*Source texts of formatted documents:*

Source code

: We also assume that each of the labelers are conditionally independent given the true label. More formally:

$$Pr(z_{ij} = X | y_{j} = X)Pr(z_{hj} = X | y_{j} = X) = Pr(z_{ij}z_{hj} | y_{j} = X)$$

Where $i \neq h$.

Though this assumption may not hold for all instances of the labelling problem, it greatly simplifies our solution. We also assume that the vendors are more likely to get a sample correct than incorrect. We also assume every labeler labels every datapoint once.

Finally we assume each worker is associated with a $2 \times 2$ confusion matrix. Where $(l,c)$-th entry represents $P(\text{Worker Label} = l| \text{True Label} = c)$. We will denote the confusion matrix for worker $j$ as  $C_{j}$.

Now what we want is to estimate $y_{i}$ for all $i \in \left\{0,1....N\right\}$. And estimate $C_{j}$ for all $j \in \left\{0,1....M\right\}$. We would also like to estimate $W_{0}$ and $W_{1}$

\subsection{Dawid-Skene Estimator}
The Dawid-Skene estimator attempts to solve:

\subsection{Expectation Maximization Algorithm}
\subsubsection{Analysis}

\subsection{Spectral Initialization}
--
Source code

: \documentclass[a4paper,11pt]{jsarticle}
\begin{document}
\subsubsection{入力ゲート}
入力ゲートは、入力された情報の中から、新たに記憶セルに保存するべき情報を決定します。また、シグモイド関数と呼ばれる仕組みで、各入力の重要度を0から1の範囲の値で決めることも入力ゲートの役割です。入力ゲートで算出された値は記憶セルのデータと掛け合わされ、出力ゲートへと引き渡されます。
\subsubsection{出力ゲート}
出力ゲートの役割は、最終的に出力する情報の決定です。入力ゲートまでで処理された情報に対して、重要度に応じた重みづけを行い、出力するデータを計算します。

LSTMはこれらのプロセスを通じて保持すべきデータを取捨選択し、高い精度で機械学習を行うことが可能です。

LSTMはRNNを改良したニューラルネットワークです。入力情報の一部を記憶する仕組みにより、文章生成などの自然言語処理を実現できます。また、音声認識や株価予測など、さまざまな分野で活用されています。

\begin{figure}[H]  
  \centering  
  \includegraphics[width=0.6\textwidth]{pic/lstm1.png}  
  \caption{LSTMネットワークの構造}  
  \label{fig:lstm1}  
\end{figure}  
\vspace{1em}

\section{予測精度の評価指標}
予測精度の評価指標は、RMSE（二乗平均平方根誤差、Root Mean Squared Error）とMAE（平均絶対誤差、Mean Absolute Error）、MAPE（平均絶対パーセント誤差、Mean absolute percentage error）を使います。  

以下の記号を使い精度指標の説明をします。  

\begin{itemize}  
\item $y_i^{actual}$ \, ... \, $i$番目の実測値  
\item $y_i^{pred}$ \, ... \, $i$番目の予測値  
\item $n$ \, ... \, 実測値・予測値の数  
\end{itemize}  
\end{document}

*PROBLEM REQUIREMENTS:*
Single out each line of the records above with the string "begin" in it, and copy it.

*RESPONSE TO THIS TASK:*
\begin{document}
\begin{figure}[H]  
\begin{itemize}  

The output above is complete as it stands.